We need to pass grace.

But sometimes, I say it with pain in my heart.

If anything has taught me more about grace… it's becoming a parent.

I'm not sure that I genuinely understood forgiveness and its complete process until working through the parenting journey.

I still am.

It's hard.

Hard to see that there are things I will need to be forgiven for.

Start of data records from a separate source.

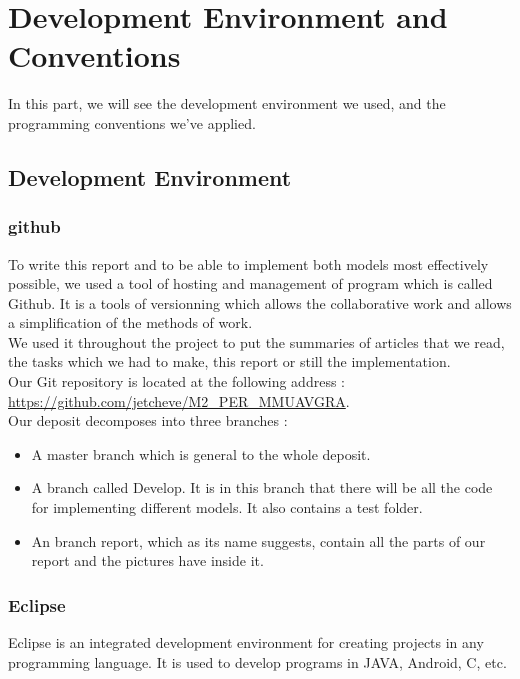 \chapter{Development Environment and Conventions}

In this part, we will see the development environment we used, and the programming conventions we've applied.

\section{Development Environment}

\subsection{github}

To write this report and to be able to implement both models most effectively possible, we used a tool of hosting and management of program which is called Github. It is a tools of versionning which allows the collaborative work and allows a simplification of the methods of work.\\
We used it throughout the project to put the summaries of articles that we read, the tasks which we had to make, this report or still the implementation.\\
Our Git repository is located at the following address : \\
\url{https://github.com/jetcheve/M2\_PER\_MMUAVGRA}.\\

Our deposit decomposes into three branches :

\begin{itemize}
\item A master branch which is general to the whole deposit.
\item A branch called Develop. It is in this branch that there will be all the code for implementing different models. It also contains a test folder. 
\item An branch report, which as its name suggests, contain all the parts of our report and the pictures have inside it.
\end{itemize}

\subsection{Eclipse}

Eclipse is an integrated development environment for creating projects in any programming language. It is used to develop programs in JAVA, Android, C, etc.\\

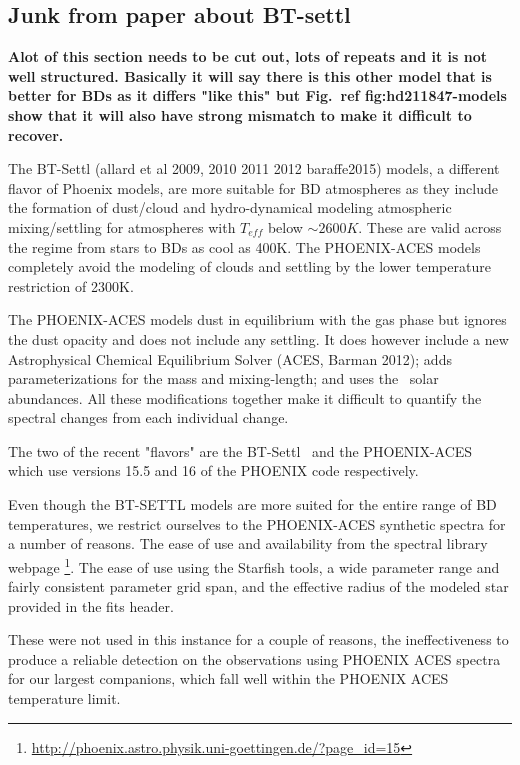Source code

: \subsection{Junk from paper about BT-settl}


\textbf{Alot of this section needs to be cut out, lots of repeats and it is not well structured. Basically it will say there is this other model that is better for BDs as it differs "like this" but Fig.~\textbf{ref {fig:hd211847-models}} show that it will also have strong mismatch to make it difficult to recover.}

\label{bt-setll}
The BT-Settl (allard et al 2009, 2010 2011 2012 baraffe2015) models, a different flavor of Phoenix models, are more suitable for BD atmospheres as they  include the formation of dust/cloud and hydro-dynamical modeling atmospheric mixing/settling for atmospheres with \(T_{eff}\) below \(\sim2600K\). These are valid across the regime from stars to BDs as cool as 400K. The PHOENIX-ACES models completely avoid the modeling of clouds and settling by the lower temperature restriction of 2300K.

The PHOENIX-ACES models dust in equilibrium with the gas phase but ignores the dust opacity and does not include any settling. It does however include a new Astrophysical Chemical Equilibrium Solver (ACES,
Barman 2012); adds parameterizations for the mass and mixing-length; and uses the~\cite{asplund_chemical_2009} solar abundances. All these modifications together make it difficult to quantify the spectral changes from each individual change. 

The two of the recent "flavors" are the BT-Settl~\citep{allard_model_2010, baraffe_new_2015} and the PHOENIX-ACES~\citep{husser_new_2013} which use versions 15.5 and 16 of the PHOENIX code respectively.

Even though the BT-SETTL models are more suited for the entire range of BD temperatures, we restrict ourselves to the PHOENIX-ACES synthetic spectra for a number of reasons. The ease of use and availability from the spectral library webpage \footnote{\url{http://phoenix.astro.physik.uni-goettingen.de/?page_id=15}}. The ease of use using the Starfish tools, a wide parameter range and fairly consistent parameter grid span, and the effective radius of the modeled star provided in the fits header. 

These were not used in this instance for a couple of reasons, the ineffectiveness to produce a reliable detection on the observations using PHOENIX ACES spectra for our largest companions, which fall well within the PHOENIX ACES temperature limit. 

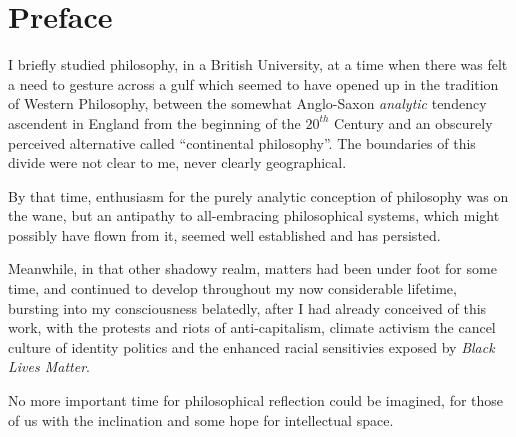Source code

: \chapter*{Preface}

I briefly studied philosophy, in a British University, at a time when there was felt a need to gesture across a gulf which seemed to have opened up in the tradition of Western Philosophy, between the somewhat Anglo-Saxon {\it analytic} tendency ascendent in England from the beginning of the $20^{th}$ Century and an obscurely perceived alternative called ``continental philosophy''.
The boundaries of this divide were not clear to me, never clearly geographical.

By that time, enthusiasm for the purely analytic conception of philosophy  was on the wane, but an antipathy to all-embracing philosophical systems, which might possibly have flown from it, seemed well established and has persisted.

Meanwhile, in that other shadowy realm, matters had been under foot for some time, and continued to develop throughout my now considerable lifetime, bursting into my consciousness belatedly, after I had already conceived of this work, with the protests and riots of anti-capitalism, climate activism the cancel culture of identity politics and the enhanced racial sensitivies exposed by {\em Black Lives Matter}.

No more important time for philosophical reflection could be imagined, for those of us with the inclination and some hope for intellectual space.
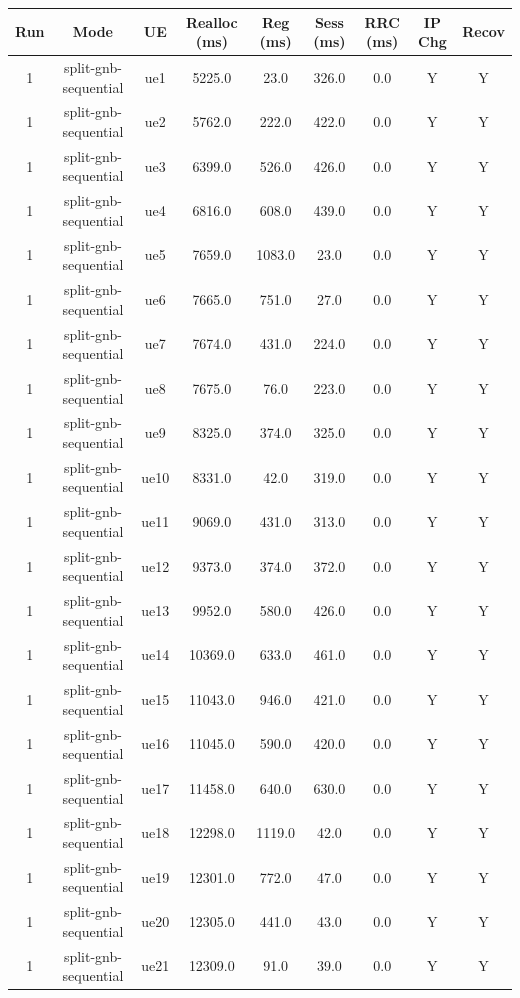 \begin{table}[ht]
\centering
\begin{tabular}{|c|c|c|c|c|c|c|c|c|}
\hline
Run & Mode & UE & Realloc (ms) & Reg (ms) & Sess (ms) & RRC (ms) & IP Chg & Recov \\
\hline
1 & split-gnb-sequential & ue1 & 5225.0 & 23.0 & 326.0 & 0.0 & Y & Y \\
1 & split-gnb-sequential & ue2 & 5762.0 & 222.0 & 422.0 & 0.0 & Y & Y \\
1 & split-gnb-sequential & ue3 & 6399.0 & 526.0 & 426.0 & 0.0 & Y & Y \\
1 & split-gnb-sequential & ue4 & 6816.0 & 608.0 & 439.0 & 0.0 & Y & Y \\
1 & split-gnb-sequential & ue5 & 7659.0 & 1083.0 & 23.0 & 0.0 & Y & Y \\
1 & split-gnb-sequential & ue6 & 7665.0 & 751.0 & 27.0 & 0.0 & Y & Y \\
1 & split-gnb-sequential & ue7 & 7674.0 & 431.0 & 224.0 & 0.0 & Y & Y \\
1 & split-gnb-sequential & ue8 & 7675.0 & 76.0 & 223.0 & 0.0 & Y & Y \\
1 & split-gnb-sequential & ue9 & 8325.0 & 374.0 & 325.0 & 0.0 & Y & Y \\
1 & split-gnb-sequential & ue10 & 8331.0 & 42.0 & 319.0 & 0.0 & Y & Y \\
1 & split-gnb-sequential & ue11 & 9069.0 & 431.0 & 313.0 & 0.0 & Y & Y \\
1 & split-gnb-sequential & ue12 & 9373.0 & 374.0 & 372.0 & 0.0 & Y & Y \\
1 & split-gnb-sequential & ue13 & 9952.0 & 580.0 & 426.0 & 0.0 & Y & Y \\
1 & split-gnb-sequential & ue14 & 10369.0 & 633.0 & 461.0 & 0.0 & Y & Y \\
1 & split-gnb-sequential & ue15 & 11043.0 & 946.0 & 421.0 & 0.0 & Y & Y \\
1 & split-gnb-sequential & ue16 & 11045.0 & 590.0 & 420.0 & 0.0 & Y & Y \\
1 & split-gnb-sequential & ue17 & 11458.0 & 640.0 & 630.0 & 0.0 & Y & Y \\
1 & split-gnb-sequential & ue18 & 12298.0 & 1119.0 & 42.0 & 0.0 & Y & Y \\
1 & split-gnb-sequential & ue19 & 12301.0 & 772.0 & 47.0 & 0.0 & Y & Y \\
1 & split-gnb-sequential & ue20 & 12305.0 & 441.0 & 43.0 & 0.0 & Y & Y \\
1 & split-gnb-sequential & ue21 & 12309.0 & 91.0 & 39.0 & 0.0 & Y & Y \\

\end{tabular}
\end{table}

I will need to create healing space in my child's life and understand that there is no end to that cycle of needing to create space for a person and the grace to exist in the air between us.

Grace is a path I am walking and stumbling in again and again.

Sometimes it's a beautiful journey, and other times it becomes dark and full of thorns.

I can feel weary in the journey of forgiveness.

Yet, the idea of turning back, of not continuing on and finding that next part of healing, albeit alluring, is not a place I want to go.

We get frozen in time without the path.

We need the path.

It's just… hard.

Painful and not always a fun feeling.

And sometimes, I want to stamp my foot and decide to stay where I am.

I don't need to go any further.

But then…

I am raising this little spirit and the path is for her to learn as much as I.

If I can't pass grace for the pain within myself and exist with it, I can't give grace for the pain within others.

It's hard to look at.

It's not fun.

Yet,

it's a path.

A journey.

And thus far, the path has provided me more grace, more healing and more compassion than not being on the path.

So onwards we go.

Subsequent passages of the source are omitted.